Office Policies

We are pleased you have chosen Horizon Primary Care for your medical home. For over 17 years Horizon Primary Care has been dedicated to providing the most advanced primary care available in a friendly and nurturing environment. We appreciate your cooperation in following our office and financial policies, so that we may continue to provide the very best care to our patients. Our staff is always ready to assist you with any additional questions or concerns you may have.

Horizon Primary Care – Thornton

Monday: 8:30 a.m. – 6:00 p.m.
Tuesday: 8:30 a.m. – 6:00 p.m.
Wednesday: 8:30 a.m. – 6:00 p.m.
Thursday: 8:30 a.m. – 6:00 p.m.
Friday: 8:30 a.m. – 5:00 p.m.
Saturday: 9:00 a.m. – 12:00 noon(pediatrics only)

GREEN VALLEY RANCH- Pediatrics

Monday: 8:00 a.m. – 6:00 p.m.
Tuesday: 7:30 a.m. – 6:00 p.m.
Wednesday: 7:30 a.m. – 6:00 p.m.
Thursday: 8:30 a.m. – 5:00 p.m.
Friday: 7:30 a.m. – 6:00 p.m.
Saturday: 8:00 a.m. – 12:00 p.m.

 

GREEN VALLEY RANCH- Allergy & Asthma

Monday: 7:45 a.m. – 6:00 p.m.
Tuesday: 9:00 a.m. – 5:00 p.m.
Wednesday: 9:00 a.m. – 5:00 p.m.
Thursday: 9:00 a.m. – 5:00 p.m.
Friday: 9:00 a.m. – 5:00 p.m.
Saturday: Closed


Policies

Appointments

In order to stay on time and provide the most comprehensive care for our patients, we require that all appointments be scheduled.
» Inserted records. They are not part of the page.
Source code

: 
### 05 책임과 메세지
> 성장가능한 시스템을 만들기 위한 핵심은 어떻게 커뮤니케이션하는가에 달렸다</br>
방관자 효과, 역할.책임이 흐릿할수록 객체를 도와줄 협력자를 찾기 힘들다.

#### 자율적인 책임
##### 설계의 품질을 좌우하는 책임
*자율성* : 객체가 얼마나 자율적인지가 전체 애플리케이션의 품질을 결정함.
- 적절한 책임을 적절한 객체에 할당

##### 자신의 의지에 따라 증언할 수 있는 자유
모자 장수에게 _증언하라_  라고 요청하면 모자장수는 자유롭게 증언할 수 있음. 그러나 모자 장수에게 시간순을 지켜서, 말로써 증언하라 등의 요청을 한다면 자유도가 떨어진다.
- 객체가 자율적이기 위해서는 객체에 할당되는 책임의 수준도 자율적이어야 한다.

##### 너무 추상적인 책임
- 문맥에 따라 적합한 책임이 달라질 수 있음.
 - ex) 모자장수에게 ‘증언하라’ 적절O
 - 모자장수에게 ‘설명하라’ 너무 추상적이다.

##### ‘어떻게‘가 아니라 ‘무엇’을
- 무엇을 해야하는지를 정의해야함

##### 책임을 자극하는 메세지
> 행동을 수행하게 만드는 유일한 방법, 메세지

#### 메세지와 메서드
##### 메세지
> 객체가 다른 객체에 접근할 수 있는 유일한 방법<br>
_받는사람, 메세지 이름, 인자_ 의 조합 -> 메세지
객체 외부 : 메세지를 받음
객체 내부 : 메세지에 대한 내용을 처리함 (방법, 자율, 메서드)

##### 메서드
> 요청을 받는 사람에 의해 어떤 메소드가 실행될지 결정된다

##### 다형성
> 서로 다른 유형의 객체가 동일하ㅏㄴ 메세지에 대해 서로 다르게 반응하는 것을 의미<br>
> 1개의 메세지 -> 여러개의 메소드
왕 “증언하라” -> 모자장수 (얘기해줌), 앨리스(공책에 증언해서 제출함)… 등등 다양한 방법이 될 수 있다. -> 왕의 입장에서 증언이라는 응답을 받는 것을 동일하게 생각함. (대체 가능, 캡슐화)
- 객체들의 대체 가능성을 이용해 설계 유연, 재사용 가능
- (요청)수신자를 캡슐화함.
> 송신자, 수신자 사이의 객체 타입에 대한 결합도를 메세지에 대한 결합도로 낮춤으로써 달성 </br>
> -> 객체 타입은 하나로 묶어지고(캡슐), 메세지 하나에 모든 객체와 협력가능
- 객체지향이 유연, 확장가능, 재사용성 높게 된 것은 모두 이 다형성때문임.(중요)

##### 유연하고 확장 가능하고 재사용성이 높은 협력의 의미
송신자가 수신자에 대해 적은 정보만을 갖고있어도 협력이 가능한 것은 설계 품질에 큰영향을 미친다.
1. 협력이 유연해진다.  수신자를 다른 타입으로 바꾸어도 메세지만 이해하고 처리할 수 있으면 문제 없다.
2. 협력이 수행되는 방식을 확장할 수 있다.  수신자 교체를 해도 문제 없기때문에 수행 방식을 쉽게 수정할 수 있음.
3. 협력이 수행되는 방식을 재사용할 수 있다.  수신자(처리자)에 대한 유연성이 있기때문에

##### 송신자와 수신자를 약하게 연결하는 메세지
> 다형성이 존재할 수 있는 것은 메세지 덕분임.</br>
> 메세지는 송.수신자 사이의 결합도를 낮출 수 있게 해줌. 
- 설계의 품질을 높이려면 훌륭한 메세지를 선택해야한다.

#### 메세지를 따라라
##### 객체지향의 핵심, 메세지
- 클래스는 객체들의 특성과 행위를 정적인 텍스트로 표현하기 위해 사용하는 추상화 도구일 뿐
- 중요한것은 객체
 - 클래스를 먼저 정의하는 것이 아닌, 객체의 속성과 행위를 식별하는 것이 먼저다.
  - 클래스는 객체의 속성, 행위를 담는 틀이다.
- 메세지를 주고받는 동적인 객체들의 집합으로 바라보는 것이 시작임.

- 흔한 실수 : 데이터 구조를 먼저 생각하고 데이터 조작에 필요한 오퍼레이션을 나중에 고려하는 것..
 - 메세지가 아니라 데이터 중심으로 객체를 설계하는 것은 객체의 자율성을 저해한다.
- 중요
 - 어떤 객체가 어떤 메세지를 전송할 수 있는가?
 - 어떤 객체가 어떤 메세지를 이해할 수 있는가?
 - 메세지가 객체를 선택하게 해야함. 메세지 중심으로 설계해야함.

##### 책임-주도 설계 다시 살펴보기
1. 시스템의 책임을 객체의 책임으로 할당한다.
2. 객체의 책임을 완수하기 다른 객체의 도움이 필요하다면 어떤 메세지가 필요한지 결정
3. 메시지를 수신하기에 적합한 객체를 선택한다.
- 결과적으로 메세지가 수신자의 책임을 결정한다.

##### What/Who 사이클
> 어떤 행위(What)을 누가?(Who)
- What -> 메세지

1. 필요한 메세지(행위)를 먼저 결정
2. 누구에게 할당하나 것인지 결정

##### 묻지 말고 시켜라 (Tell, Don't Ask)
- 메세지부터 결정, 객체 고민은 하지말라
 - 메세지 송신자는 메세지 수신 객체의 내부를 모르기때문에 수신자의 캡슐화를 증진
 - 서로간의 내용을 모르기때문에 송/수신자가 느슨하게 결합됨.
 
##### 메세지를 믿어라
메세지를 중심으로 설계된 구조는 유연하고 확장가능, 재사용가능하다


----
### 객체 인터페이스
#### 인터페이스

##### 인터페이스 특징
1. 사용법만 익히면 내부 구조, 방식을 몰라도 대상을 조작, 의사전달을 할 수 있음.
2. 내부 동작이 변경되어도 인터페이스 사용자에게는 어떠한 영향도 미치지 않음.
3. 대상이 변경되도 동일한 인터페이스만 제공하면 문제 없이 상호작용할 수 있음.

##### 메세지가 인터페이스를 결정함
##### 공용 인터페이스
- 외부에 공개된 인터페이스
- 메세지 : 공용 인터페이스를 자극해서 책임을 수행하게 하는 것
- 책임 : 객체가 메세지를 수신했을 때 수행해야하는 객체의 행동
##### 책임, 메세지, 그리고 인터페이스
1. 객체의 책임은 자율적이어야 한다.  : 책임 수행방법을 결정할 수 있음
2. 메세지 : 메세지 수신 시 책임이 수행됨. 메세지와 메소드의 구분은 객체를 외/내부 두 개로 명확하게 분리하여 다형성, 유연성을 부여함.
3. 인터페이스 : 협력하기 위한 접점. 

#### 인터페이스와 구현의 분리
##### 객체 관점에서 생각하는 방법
Please call our main number at 720-929-8300 to schedule an appointment at any of our offices. Our appointment line is open from 8:00am – 6:00pm Monday through Thursday, 8:00am – 5:30pm on Friday and 8:00am – 12 noon on Saturdays.

Please call during our business hours to cancel or reschedule an appointment. Our answering service does not take messages about scheduling or cancelling appointments.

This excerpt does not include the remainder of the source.